Did anyone simply want to do their job? That was absurd: everyone seeks validation, and wants to be useful. He wanted to be liked, so how had he got into an argument about Rawlplugs? In fact, he hadn’t argued, but it hadn’t mattered – it had felt like a fight.
P
erhaps everyone is on a high wire, he thought as he sipped his drink. Everyone is inching along step by step, trying not to look down.
‘Mate,’ said the man. ‘Where’s Instafix?’
‘I don’t know,’ said Michael. ‘I don’t recognise the name. What is it exactly?’
‘Oh, fuck,’ said the man quietly.
He looked at Michael as if he were an idiot.
‘Instafix,’ he said again. ‘Like plasiplugs, but better.’
‘Are they…?’
Michael faltered.
‘What are they for, exactly?’
‘Cavity walls,’ said the man, as if everyone should know. ‘Plasterboard?’

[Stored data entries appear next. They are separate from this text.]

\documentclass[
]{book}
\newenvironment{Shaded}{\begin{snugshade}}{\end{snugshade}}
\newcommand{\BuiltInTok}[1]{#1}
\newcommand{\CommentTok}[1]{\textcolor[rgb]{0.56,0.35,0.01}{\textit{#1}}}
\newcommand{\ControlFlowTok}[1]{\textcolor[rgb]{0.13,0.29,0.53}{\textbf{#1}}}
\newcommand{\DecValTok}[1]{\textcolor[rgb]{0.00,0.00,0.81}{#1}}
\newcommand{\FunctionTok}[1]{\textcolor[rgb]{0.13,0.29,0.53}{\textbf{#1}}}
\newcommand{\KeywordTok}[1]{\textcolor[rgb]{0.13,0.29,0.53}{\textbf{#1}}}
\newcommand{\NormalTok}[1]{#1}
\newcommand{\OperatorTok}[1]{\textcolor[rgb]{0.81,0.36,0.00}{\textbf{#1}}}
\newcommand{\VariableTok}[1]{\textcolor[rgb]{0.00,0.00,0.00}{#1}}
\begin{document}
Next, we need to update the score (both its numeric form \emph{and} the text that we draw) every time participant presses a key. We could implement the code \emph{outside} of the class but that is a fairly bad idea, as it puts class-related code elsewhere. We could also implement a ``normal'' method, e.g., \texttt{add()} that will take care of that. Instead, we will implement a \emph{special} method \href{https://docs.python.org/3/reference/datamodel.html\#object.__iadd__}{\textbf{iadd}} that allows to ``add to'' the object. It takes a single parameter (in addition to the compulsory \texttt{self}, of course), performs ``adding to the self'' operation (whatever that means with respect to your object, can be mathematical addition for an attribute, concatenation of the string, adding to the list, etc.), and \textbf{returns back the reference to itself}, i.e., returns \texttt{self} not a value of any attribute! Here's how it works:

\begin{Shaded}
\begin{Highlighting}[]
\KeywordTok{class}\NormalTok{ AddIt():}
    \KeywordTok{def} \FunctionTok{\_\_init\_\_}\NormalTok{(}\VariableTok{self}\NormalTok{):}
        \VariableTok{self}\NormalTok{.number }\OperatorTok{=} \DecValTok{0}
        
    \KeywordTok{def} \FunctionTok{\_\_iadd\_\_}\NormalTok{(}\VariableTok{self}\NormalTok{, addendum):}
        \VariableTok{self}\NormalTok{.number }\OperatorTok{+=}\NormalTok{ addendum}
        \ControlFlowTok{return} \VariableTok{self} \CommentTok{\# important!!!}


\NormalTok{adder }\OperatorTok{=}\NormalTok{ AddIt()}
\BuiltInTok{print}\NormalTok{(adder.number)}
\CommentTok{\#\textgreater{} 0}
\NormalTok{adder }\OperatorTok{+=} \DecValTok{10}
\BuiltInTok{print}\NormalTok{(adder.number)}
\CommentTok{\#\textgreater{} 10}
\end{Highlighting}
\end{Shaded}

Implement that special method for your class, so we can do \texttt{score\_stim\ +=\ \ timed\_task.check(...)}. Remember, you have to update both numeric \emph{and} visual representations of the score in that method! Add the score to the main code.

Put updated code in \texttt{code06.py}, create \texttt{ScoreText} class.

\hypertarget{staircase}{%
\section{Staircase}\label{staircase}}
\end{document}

He had a wire basket in his hand, and his wife – or lover – or sister – or transgender brother – was carrying something from the garden centre. It was an orchid, and she, they or he held it in both hands so the wand of the stem swayed in front of their face, which looked as if it had been crying.
‘I think we’ve got our own brand,’ said Michael. ‘For cavity walls, I mean.’
‘You don’t do Instafix?’
‘I don’t recognise the name, but—’
‘I thought everyone did it.’
‘Let’s have a look. If we do, it’ll be with the fixings.’
The man was younger than Michael, and his shoulders were huge. The sleeves of his sweatshirt were rolled back to reveal massive, meaty forearms wrapped in bright tattoos. He walked awkwardly because his gigantic thighs forced his legs apart. Michael led him past nails and screws, and they came to a rack holding a variety of brightly coloured packets.
‘This is where I was,’ said the man. ‘I’ve looked here already.’
‘I know we’ve got something for plasterboard,’ said Michael. ‘What about these?’
‘No good.’
‘No?’
Michael had taken a little box from the rack, and looked at the diagram that showed how the contents worked. He put on his reading glasses, which were in the breast pocket of his overalls.